• **WORK ITEM**:
Take the material below from its first line through the line containing "Xinhua News Agency, Northern Shaanxi, March 22nd: TASS, New" and, please, write those lines again exactly.

================

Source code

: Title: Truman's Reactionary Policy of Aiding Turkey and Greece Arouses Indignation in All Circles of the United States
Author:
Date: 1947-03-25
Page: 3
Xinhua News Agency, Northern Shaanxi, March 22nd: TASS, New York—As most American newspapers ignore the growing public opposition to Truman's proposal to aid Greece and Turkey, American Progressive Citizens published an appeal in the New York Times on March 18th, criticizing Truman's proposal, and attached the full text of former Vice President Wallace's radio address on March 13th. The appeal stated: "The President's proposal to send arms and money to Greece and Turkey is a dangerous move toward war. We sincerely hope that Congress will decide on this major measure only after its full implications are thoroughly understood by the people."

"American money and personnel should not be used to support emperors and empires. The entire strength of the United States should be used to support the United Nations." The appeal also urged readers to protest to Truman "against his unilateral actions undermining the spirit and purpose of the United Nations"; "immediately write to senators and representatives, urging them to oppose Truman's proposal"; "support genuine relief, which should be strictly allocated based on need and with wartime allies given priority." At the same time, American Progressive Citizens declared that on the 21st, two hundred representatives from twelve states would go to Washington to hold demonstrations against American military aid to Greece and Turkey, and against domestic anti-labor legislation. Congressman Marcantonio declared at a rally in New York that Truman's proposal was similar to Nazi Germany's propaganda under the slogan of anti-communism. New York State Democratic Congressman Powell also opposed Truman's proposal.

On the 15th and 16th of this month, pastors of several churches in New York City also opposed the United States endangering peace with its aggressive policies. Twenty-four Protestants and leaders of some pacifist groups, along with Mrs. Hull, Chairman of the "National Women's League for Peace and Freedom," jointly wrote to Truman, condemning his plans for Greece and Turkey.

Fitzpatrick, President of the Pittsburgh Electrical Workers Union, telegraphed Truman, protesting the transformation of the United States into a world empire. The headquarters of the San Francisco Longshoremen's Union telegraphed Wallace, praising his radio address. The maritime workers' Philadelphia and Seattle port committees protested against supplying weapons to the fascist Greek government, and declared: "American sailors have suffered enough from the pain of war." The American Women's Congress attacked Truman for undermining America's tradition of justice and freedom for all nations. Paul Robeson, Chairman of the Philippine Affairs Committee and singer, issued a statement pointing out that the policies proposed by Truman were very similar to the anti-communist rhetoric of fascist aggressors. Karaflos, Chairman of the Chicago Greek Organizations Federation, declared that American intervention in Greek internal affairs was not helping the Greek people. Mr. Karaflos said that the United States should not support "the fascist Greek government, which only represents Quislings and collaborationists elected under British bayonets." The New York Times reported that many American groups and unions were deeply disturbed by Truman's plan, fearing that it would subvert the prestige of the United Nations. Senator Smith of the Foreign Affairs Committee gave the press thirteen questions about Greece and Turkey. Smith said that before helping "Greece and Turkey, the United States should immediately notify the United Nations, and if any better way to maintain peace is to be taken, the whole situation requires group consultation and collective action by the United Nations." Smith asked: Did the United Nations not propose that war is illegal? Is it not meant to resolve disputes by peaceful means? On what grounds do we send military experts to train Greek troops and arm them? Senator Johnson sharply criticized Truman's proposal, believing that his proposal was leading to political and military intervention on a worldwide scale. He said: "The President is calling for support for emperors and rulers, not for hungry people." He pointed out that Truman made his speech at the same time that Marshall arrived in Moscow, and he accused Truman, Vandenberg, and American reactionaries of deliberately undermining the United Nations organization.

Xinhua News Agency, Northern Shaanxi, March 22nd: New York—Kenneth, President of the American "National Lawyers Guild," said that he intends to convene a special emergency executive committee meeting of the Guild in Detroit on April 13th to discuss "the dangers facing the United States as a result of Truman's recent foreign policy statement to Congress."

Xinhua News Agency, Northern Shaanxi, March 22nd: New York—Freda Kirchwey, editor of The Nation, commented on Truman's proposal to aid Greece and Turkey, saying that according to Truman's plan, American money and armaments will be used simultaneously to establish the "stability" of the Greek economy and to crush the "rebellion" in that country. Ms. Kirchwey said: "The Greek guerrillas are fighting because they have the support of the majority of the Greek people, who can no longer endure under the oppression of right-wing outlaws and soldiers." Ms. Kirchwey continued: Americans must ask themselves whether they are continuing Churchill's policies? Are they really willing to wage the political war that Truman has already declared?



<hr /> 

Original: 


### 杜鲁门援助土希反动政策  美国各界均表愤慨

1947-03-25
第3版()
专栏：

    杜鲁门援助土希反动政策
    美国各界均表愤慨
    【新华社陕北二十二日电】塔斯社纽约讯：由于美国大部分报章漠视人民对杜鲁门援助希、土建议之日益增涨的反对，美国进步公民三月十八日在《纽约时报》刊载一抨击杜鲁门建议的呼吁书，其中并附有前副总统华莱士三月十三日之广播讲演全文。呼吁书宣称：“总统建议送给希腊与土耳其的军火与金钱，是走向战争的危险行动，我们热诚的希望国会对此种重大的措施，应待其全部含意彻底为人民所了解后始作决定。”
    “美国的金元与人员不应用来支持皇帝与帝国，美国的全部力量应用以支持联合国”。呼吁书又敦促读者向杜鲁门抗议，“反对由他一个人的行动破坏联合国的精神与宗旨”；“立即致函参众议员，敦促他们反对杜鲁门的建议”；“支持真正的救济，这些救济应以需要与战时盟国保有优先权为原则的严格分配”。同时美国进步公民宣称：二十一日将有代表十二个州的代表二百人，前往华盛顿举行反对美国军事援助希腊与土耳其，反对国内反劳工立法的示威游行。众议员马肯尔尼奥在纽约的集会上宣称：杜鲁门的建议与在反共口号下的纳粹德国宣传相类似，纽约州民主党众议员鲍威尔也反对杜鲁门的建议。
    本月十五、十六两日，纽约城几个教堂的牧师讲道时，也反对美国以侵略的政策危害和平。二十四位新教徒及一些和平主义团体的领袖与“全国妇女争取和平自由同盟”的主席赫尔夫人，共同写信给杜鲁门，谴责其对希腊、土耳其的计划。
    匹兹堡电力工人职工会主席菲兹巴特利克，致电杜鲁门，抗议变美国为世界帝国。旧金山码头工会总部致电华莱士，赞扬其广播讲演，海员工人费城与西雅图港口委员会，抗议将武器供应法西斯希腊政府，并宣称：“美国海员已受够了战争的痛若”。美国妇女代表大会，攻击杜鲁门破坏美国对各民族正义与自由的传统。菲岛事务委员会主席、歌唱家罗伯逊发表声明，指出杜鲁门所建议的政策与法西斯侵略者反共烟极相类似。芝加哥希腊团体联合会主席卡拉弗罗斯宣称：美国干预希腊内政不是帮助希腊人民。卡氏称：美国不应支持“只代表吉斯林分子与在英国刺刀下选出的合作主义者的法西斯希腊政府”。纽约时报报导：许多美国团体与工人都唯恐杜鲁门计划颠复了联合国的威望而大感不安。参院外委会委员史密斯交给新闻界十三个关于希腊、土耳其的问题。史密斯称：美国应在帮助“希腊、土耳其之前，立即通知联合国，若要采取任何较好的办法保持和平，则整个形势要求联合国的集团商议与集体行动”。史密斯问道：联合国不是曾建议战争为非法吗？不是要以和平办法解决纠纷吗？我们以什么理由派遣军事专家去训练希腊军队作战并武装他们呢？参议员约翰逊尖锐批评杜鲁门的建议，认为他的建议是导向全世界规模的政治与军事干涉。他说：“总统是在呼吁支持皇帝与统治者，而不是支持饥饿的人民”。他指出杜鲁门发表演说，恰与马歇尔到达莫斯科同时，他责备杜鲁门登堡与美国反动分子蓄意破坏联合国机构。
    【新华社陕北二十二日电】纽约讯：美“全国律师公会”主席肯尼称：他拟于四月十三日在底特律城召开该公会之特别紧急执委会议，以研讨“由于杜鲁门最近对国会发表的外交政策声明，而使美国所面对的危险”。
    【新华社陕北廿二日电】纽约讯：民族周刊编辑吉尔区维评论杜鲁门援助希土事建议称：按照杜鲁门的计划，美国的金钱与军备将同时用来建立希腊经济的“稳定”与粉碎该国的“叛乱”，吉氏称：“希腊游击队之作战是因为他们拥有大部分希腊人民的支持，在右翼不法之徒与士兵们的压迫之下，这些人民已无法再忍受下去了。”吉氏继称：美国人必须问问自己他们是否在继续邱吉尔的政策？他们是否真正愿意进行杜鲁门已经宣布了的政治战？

================

• **ANSWER SPACE**:
Source code

: Title: Truman's Reactionary Policy of Aiding Turkey and Greece Arouses Indignation in All Circles of the United States
Author:
Date: 1947-03-25
Page: 3
Xinhua News Agency, Northern Shaanxi, March 22nd: TASS, New York—As most American newspapers ignore the growing public opposition to Truman's proposal to aid Greece and Turkey, American Progressive Citizens published an appeal in the New York Times on March 18th, criticizing Truman's proposal, and attached the full text of former Vice President Wallace's radio address on March 13th. The appeal stated: "The President's proposal to send arms and money to Greece and Turkey is a dangerous move toward war. We sincerely hope that Congress will decide on this major measure only after its full implications are thoroughly understood by the people."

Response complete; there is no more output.